━━━ Information ━━━

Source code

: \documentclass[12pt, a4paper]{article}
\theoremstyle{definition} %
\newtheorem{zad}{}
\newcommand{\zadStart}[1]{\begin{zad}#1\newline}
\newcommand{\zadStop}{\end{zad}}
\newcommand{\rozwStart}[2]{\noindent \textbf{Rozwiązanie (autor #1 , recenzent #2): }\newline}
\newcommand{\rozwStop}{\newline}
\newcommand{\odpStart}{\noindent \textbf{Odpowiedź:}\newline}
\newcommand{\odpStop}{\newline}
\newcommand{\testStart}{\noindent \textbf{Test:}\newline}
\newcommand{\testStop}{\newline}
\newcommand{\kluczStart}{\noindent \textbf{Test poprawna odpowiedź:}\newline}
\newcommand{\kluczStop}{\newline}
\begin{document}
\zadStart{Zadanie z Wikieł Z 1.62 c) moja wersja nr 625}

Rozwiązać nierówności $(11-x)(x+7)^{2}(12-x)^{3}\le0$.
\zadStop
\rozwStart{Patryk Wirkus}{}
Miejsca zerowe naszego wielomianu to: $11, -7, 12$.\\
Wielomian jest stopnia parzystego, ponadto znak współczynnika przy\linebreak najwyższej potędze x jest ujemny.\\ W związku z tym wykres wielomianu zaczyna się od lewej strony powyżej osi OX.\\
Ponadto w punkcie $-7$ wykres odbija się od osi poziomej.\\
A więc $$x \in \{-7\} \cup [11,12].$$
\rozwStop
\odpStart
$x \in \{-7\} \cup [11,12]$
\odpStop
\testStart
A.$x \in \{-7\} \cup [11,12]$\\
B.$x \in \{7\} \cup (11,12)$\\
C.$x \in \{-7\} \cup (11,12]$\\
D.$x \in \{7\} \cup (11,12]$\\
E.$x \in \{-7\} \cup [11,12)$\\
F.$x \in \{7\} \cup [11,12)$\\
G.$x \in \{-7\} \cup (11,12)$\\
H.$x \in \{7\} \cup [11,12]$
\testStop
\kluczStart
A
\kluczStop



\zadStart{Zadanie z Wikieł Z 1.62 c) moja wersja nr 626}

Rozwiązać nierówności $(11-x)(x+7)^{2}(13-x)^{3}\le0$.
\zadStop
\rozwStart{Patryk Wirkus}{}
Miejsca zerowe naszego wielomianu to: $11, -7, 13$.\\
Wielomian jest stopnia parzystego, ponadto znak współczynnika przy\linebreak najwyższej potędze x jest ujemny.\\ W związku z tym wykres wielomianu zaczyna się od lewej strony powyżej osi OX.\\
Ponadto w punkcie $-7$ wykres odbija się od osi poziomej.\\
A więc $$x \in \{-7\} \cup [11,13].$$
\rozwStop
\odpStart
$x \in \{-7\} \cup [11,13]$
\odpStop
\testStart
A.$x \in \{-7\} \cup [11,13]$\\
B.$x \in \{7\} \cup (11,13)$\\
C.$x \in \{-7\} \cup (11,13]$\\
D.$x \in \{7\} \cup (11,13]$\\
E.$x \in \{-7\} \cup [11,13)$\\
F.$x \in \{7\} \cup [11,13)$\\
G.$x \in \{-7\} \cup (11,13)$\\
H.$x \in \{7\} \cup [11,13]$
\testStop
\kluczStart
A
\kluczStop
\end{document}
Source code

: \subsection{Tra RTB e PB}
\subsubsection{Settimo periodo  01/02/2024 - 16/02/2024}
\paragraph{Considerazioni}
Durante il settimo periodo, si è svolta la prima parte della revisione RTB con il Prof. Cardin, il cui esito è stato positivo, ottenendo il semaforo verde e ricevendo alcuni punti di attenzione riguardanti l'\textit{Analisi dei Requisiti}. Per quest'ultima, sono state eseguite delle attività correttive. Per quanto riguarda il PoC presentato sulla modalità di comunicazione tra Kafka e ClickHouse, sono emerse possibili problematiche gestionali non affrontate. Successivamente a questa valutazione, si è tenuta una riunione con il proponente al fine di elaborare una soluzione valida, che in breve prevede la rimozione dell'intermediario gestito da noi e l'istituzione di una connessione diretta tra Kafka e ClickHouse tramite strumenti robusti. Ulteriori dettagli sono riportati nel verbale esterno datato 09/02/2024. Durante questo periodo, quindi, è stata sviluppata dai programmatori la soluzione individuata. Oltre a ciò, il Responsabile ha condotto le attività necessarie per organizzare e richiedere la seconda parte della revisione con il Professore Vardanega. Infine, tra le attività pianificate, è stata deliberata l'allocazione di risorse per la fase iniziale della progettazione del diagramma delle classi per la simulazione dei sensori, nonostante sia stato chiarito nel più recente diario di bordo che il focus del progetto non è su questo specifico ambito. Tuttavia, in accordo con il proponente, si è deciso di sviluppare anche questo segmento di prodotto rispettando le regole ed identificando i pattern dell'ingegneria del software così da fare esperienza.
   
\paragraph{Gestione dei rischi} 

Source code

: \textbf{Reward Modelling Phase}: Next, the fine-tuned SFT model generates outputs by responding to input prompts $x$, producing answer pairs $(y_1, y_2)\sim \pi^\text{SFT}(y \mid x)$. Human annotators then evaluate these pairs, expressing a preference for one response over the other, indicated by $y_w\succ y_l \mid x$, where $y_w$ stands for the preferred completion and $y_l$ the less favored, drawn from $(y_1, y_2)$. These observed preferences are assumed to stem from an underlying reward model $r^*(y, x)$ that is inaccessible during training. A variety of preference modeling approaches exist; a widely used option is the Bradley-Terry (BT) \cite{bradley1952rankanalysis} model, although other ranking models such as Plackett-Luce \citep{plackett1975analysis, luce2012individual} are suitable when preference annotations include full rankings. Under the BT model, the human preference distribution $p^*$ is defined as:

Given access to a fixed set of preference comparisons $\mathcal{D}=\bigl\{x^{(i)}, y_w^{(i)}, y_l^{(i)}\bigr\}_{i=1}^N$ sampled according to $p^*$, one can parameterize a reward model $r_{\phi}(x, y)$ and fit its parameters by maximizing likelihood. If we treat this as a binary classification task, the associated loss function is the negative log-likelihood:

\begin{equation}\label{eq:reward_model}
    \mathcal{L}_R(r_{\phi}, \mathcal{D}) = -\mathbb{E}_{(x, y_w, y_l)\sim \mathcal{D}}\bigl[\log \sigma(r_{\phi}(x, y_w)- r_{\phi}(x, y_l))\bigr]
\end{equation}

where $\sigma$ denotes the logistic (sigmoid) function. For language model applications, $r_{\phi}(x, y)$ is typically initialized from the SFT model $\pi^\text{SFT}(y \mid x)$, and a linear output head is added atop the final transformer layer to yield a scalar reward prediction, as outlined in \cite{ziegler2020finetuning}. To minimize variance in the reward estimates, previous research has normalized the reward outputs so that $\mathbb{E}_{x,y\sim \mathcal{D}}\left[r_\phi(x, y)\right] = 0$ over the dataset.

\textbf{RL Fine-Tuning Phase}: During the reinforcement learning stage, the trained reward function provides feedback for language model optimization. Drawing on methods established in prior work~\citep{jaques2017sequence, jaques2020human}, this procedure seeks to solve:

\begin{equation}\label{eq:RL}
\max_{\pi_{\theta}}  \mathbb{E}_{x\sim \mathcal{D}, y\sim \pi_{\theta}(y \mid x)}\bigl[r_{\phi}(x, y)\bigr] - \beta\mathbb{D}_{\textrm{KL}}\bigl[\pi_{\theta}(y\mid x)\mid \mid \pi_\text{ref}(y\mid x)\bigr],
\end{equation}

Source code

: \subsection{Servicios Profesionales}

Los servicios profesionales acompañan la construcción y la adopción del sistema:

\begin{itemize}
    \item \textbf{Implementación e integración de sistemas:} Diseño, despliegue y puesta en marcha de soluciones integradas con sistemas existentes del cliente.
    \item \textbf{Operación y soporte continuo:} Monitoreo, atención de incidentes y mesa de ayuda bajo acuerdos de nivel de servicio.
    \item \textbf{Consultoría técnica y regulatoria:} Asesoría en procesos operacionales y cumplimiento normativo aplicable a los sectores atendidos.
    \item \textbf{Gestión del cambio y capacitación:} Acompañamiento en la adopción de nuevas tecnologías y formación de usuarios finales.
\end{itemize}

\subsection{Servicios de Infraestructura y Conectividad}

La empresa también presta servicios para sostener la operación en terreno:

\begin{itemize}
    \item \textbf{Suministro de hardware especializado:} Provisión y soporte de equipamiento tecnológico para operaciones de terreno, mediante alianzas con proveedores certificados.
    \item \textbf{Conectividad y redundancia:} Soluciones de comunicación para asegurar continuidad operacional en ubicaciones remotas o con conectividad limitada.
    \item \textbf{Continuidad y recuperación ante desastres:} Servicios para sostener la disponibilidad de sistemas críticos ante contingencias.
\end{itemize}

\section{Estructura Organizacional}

━━━

(Work to be completed): Where does the word "moja" appear in the listing? List each line that holds it.

(Reply):
\zadStart{Zadanie z Wikieł Z 1.62 c) moja wersja nr 625}
\zadStart{Zadanie z Wikieł Z 1.62 c) moja wersja nr 626}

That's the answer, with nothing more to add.